The Key Recommendations from the Kubernetes Hardening Guidance for DevSecOps
The hardening guidelines provided by the NSA outline a defense-in-depth strategy to counter cluster attacks, making the blast radius as small as possible.
Scanning Kubernetes pods and containers for any configuration issues or vulnerabilities and running those containers/pods with the least possible privileges are among the key recommendations presented by the Kubernetes Hardening Guidance. Other notable recommendations from the guide include:
- Using network separation to reduce the blast radius in case of a compromise
- Using firewalls to prevent excessive network encryption and connectivity, thus preserving the confidentiality
- Limiting admin access and the attack surface by using enhanced authentication practices
- Performing log auditing, which affords administrators the ability to monitor activity consistently and identify suspicious activity
“We talk about providing DevOps guardrails for developers so that they don’t end up shooting themselves in the foot. Having these types of guardrails ensures pod security, things like multi-tenancy,” Patel says. “A lot of it is security, but it also involves governance, compliance, and standards.”
Are There Controls In Place for Developers to Understand Supply Chains?
The hardening guidance highlights three key threat actors that compromise clusters: supply chain risks, malicious threat actors, and insider threats. While insider threats are particularly commonplace, with those threats either willingly or unwillingly coming from administrators, cloud service providers, and users, supply chain risks are arguably the most diverse and hardest to mitigate as they can arise during containerization build cycles or infrastructure provisioning.
Supply chain risks see adversaries subverting elements that make-up systems – such as product components, personnel, and systems that consistently supply the end product. Supply chain disruptions affect Kubernetes at various levels including the container level, with application security in Kubernetes and their third-party dependencies relying heavily on developer trustworthiness and defending the developing infrastructure.

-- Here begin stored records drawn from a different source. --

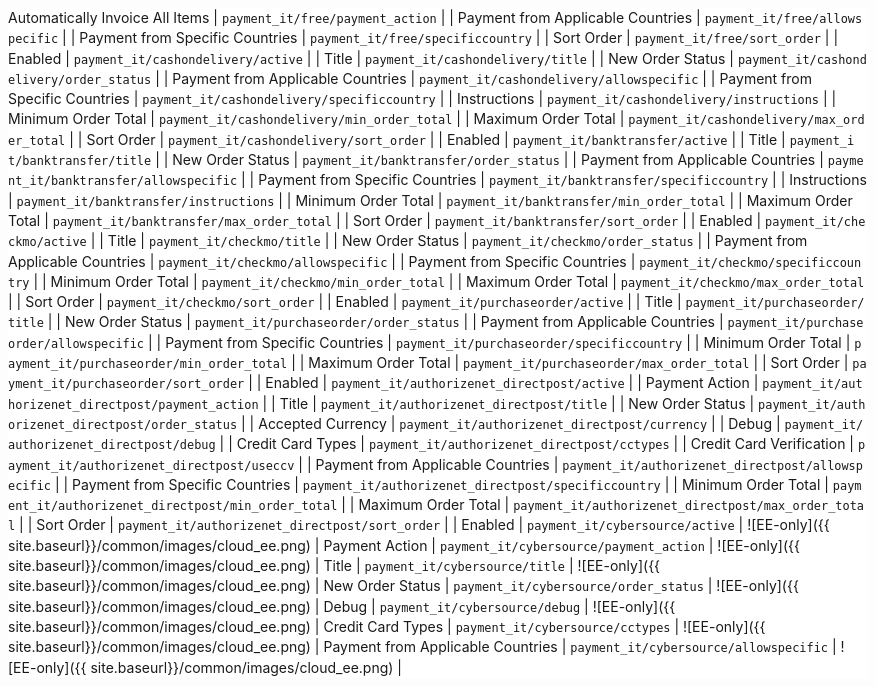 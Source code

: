 Automatically Invoice All Items | `payment_it/free/payment_action` |  |
Payment from Applicable Countries | `payment_it/free/allowspecific` |  |
Payment from Specific Countries | `payment_it/free/specificcountry` |  |
Sort Order | `payment_it/free/sort_order` |  |
Enabled | `payment_it/cashondelivery/active` |  |
Title | `payment_it/cashondelivery/title` |  |
New Order Status | `payment_it/cashondelivery/order_status` |  |
Payment from Applicable Countries | `payment_it/cashondelivery/allowspecific` |  |
Payment from Specific Countries | `payment_it/cashondelivery/specificcountry` |  |
Instructions | `payment_it/cashondelivery/instructions` |  |
Minimum Order Total | `payment_it/cashondelivery/min_order_total` |  |
Maximum Order Total | `payment_it/cashondelivery/max_order_total` |  |
Sort Order | `payment_it/cashondelivery/sort_order` |  |
Enabled | `payment_it/banktransfer/active` |  |
Title | `payment_it/banktransfer/title` |  |
New Order Status | `payment_it/banktransfer/order_status` |  |
Payment from Applicable Countries | `payment_it/banktransfer/allowspecific` |  |
Payment from Specific Countries | `payment_it/banktransfer/specificcountry` |  |
Instructions | `payment_it/banktransfer/instructions` |  |
Minimum Order Total | `payment_it/banktransfer/min_order_total` |  |
Maximum Order Total | `payment_it/banktransfer/max_order_total` |  |
Sort Order | `payment_it/banktransfer/sort_order` |  |
Enabled | `payment_it/checkmo/active` |  |
Title | `payment_it/checkmo/title` |  |
New Order Status | `payment_it/checkmo/order_status` |  |
Payment from Applicable Countries | `payment_it/checkmo/allowspecific` |  |
Payment from Specific Countries | `payment_it/checkmo/specificcountry` |  |
Minimum Order Total | `payment_it/checkmo/min_order_total` |  |
Maximum Order Total | `payment_it/checkmo/max_order_total` |  |
Sort Order | `payment_it/checkmo/sort_order` |  |
Enabled | `payment_it/purchaseorder/active` |  |
Title | `payment_it/purchaseorder/title` |  |
New Order Status | `payment_it/purchaseorder/order_status` |  |
Payment from Applicable Countries | `payment_it/purchaseorder/allowspecific` |  |
Payment from Specific Countries | `payment_it/purchaseorder/specificcountry` |  |
Minimum Order Total | `payment_it/purchaseorder/min_order_total` |  |
Maximum Order Total | `payment_it/purchaseorder/max_order_total` |  |
Sort Order | `payment_it/purchaseorder/sort_order` |  |
Enabled | `payment_it/authorizenet_directpost/active` |  |
Payment Action | `payment_it/authorizenet_directpost/payment_action` |  |
Title | `payment_it/authorizenet_directpost/title` |  |
New Order Status | `payment_it/authorizenet_directpost/order_status` |  |
Accepted Currency | `payment_it/authorizenet_directpost/currency` |  |
Debug | `payment_it/authorizenet_directpost/debug` |  |
Credit Card Types | `payment_it/authorizenet_directpost/cctypes` |  |
Credit Card Verification | `payment_it/authorizenet_directpost/useccv` |  |
Payment from Applicable Countries | `payment_it/authorizenet_directpost/allowspecific` |  |
Payment from Specific Countries | `payment_it/authorizenet_directpost/specificcountry` |  |
Minimum Order Total | `payment_it/authorizenet_directpost/min_order_total` |  |
Maximum Order Total | `payment_it/authorizenet_directpost/max_order_total` |  |
Sort Order | `payment_it/authorizenet_directpost/sort_order` |  |
Enabled | `payment_it/cybersource/active` | ![EE-only]({{ site.baseurl}}/common/images/cloud_ee.png) |
Payment Action | `payment_it/cybersource/payment_action` | ![EE-only]({{ site.baseurl}}/common/images/cloud_ee.png) |
Title | `payment_it/cybersource/title` | ![EE-only]({{ site.baseurl}}/common/images/cloud_ee.png) |
New Order Status | `payment_it/cybersource/order_status` | ![EE-only]({{ site.baseurl}}/common/images/cloud_ee.png) |
Debug | `payment_it/cybersource/debug` | ![EE-only]({{ site.baseurl}}/common/images/cloud_ee.png) |
Credit Card Types | `payment_it/cybersource/cctypes` | ![EE-only]({{ site.baseurl}}/common/images/cloud_ee.png) |
Payment from Applicable Countries | `payment_it/cybersource/allowspecific` | ![EE-only]({{ site.baseurl}}/common/images/cloud_ee.png) |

Additionally, Kubernetes’ underlying systems have their hardware and software dependencies, with any compromise of systems used as part of the control plane – providing threat actors with a firm standing within the cluster.
Building secure container images makes it possible to reduce supply chain threats, by using trusted repositories and container image scanners to detect image vulnerabilities.
Kyverno helps enterprises and users secure supply chains, using image verification to ensure software supply chain security – an issue that has long required a more robust solution.
What Should DevOps Consider With Kubernetes Hardening?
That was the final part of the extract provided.